Collection « La clé des champs »

  • Himalaya
  • Nationale 7
  • Plumes des champs
  • Méditerranée
  • Ténéré
  • Diois (Le)
  • Paysans
  • Roues libres
Couverture
Australie – Tapis rouge latérite :

« La Yamaha arrive en Australie avec une vague de froid. Les nuits fraîches témoignent d’un hiver déjà bien installé à Fremantle. La facture du dédouanement est salée, lâcher 250 dollars australiens achève de me refroidir.
À l’évidence, une page se tourne. Si l’accent australien déroute au premier abord, l’anglais facilite la communication. La moto ne déclenche plus d’émeute quand des moteurs V8 ronflent en ville. Aucune demande en mariage lors des arrêts, c’est l’anonymat total. Si j’avais perdu un peu d’humilité depuis mon départ, je la retrouve vite ici. En dépliant la carte d’Australie, je prends conscience de l’immensité de l’île : quatorze fois la France ! Tant mieux, après deux semaines à attendre la moto, rouler devenait une obsession. Pourtant la côte Ouest se révèle désespérément plate. Le paysage lunaire du désert des Pinnacles et les dauphins de Monkey Mia me tiennent à peine éveillé. En passant le tropique du Capricorne, je me ressaisis. La route 136 quitte la nationale 1 à Nanutarra et promet quelques cailloux et gués à franchir. Je glisse sur ce chemin de traverse jusqu’aux gorges de Karijini. L’Australie déroule un tapis rouge devant mes roues, mais le comité d’accueil a rendu l’âme. Des kangourous, des renards et des vaches éventrées gisent de chaque côté. Les road trains n’ont jamais le temps de freiner ! Ces énormes camions à trois remorques, qui pallient la pauvreté du réseau ferroviaire, ne sont pas effrayés par le tout-terrain. La piste se rétrécit au hasard des embranchements. En fin de journée, le sentiment de m’être perdu se dessine aussi nettement que l’ombre de la moto. Au moins, je suis sûr de rouler plein est : l’ombre s’étire de plus en plus devant moi. Qu’importe, j’ai trouvé les couleurs de l’Australie. La terre ocre, le ciel azur et la Voie lactée. J’installe le bivouac. Au petit matin, le soleil et la lune s’observent timidement. L’un rougit, l’autre s’efface. Ils manquaient ce rendez-vous depuis tant d’années.

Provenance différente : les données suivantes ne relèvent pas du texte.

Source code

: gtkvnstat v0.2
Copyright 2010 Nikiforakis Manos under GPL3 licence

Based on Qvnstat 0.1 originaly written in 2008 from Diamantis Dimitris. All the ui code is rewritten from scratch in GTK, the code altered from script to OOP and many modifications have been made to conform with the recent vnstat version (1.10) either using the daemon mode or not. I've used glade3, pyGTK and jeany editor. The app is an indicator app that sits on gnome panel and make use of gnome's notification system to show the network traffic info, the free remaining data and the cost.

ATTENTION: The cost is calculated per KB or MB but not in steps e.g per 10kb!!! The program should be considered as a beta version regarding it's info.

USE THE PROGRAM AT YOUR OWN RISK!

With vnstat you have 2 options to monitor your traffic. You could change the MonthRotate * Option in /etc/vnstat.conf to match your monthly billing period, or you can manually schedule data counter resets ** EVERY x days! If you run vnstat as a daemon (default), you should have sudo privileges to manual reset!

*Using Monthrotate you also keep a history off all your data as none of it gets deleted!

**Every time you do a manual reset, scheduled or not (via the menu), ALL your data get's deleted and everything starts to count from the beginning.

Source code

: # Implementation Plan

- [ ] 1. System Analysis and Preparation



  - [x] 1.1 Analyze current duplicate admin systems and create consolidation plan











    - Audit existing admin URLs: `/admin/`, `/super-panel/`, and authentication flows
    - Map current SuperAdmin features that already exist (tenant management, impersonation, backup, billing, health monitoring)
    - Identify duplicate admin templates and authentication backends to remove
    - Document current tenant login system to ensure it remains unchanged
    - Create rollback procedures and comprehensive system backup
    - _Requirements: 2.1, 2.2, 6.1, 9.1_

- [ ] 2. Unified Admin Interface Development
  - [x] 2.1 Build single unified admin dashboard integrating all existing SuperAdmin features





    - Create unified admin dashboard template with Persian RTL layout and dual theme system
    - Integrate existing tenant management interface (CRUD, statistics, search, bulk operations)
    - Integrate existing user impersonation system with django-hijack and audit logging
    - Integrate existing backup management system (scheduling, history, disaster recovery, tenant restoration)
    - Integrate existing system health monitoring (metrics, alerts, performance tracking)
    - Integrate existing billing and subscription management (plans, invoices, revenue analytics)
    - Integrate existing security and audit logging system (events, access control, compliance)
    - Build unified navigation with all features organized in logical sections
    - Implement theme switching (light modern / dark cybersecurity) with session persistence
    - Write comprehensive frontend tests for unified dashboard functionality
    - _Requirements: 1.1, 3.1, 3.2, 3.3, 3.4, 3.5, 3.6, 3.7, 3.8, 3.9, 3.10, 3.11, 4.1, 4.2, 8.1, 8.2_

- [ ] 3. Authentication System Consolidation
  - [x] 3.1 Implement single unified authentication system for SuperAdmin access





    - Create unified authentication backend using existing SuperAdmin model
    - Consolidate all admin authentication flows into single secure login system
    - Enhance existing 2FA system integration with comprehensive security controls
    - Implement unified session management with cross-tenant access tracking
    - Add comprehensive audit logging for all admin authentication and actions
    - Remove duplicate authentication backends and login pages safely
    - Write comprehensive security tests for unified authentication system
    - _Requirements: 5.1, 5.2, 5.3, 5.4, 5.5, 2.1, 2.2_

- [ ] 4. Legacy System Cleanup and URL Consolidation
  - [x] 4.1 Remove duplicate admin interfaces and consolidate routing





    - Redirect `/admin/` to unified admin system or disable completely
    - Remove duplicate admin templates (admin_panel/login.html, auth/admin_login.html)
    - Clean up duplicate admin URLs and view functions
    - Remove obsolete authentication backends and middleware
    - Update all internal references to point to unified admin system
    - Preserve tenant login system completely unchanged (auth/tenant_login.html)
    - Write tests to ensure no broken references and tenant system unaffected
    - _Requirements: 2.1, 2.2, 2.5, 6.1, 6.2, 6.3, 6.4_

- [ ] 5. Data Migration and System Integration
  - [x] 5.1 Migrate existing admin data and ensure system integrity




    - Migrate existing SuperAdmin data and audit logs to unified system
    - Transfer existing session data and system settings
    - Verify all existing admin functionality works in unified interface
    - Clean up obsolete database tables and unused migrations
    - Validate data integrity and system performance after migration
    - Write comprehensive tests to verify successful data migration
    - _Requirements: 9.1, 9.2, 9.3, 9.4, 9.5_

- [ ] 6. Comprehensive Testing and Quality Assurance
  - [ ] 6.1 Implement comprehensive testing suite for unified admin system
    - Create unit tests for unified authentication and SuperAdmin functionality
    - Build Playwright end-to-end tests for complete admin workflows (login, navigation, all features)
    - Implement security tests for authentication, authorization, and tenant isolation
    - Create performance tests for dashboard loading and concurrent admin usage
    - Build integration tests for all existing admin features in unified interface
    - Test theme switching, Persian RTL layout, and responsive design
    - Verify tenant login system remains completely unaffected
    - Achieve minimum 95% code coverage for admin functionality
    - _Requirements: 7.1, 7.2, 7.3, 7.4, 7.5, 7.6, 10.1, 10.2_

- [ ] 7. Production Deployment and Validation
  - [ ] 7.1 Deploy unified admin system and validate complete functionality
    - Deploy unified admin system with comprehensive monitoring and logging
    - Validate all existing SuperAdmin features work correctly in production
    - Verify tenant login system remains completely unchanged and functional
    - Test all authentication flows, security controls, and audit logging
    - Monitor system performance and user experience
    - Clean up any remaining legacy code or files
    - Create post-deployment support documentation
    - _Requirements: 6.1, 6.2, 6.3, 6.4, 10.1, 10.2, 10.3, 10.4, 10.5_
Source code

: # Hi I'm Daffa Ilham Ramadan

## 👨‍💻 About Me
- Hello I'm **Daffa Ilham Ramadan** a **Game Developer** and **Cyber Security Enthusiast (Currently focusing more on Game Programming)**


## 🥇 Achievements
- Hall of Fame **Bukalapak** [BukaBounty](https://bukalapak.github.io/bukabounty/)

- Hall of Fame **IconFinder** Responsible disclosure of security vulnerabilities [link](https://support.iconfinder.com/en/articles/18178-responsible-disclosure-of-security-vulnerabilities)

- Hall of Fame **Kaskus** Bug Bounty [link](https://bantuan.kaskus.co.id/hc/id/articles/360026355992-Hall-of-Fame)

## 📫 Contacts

Impact dans 3 secondes. 3, 2, 1… Debout sur les freins, la moto part en travers dans la poussière. Le chameau est passé près ! À traverser la piste devant mes roues, le malheureux a bien failli se briser les os. Sans parler des miens. J’y pense, que vient fiche un chameau en Australie ? Introduits pour leur aptitude à survivre dans le désert, certains sont devenus sauvages. Nombre d’espèces animales présentes sur l’île sont arrivées avec les Britanniques. Elles ont ravagé la faune et la flore originelles, tandis que les colons se chargeaient des Aborigènes. Mépris et fracture sociale restent d’actualité. Qu’en penses-tu, Heinz ? Rencontré dans les gorges de Windjana, “Ketchup” vient poser les roues de sa vieille BMW 80 GS sur la latérite. Mais la poussière sur son cuir date de quelques années. Il garde le souvenir de l’Afrique, un précédent voyage. Calme, scientifique, le grand Allemand pèse ses mots. Quand nos guidons jouent du contact sur la piste sableuse, pas besoin de long discours. C’est l’extase. La tôle ondulée nous oblige à adopter une vitesse indécente, la poussière à rouler côte à côte. Éternels campeurs, les Australiens nous invitent souvent à partager leur barbecue. Trois nations taillent la bavette autour d’un steak de kangourou. Kununurra sonne la fin de l’aventure. Heinz continue vers le sud, je pars à l’opposé. Orientées selon le Nord magnétique, les termitières géantes tracent une voie sacrée vers la terre d’Arnhem. Dans cette région convoitée, un programme engagé en 1976 a vu la première restitution de terres aux Aborigènes. Une longue attente pour un peuple bafoué par les Blancs. Je suis la bande blanche peinte sur l’asphalte jusqu’à Broome. Plus au nord, Darwin affiche des températures estivales et un charme indéniable. Le son envoûtant du didgeridoo m’emporte jusqu’au joyau de l’Australie, le parc de Kakadu. Depuis vingt mille ans, les Aborigènes peignent leur vie sur les rochers Ubirr et Nourlangie. Leur culture demande l’humilité devant la nature. À l’aube, les galah au plumage rose lancent les premières notes d’un concert sauvage dans l’outback. Un crocodile glisse sur la rivière Wildman. La terre est belle par ici…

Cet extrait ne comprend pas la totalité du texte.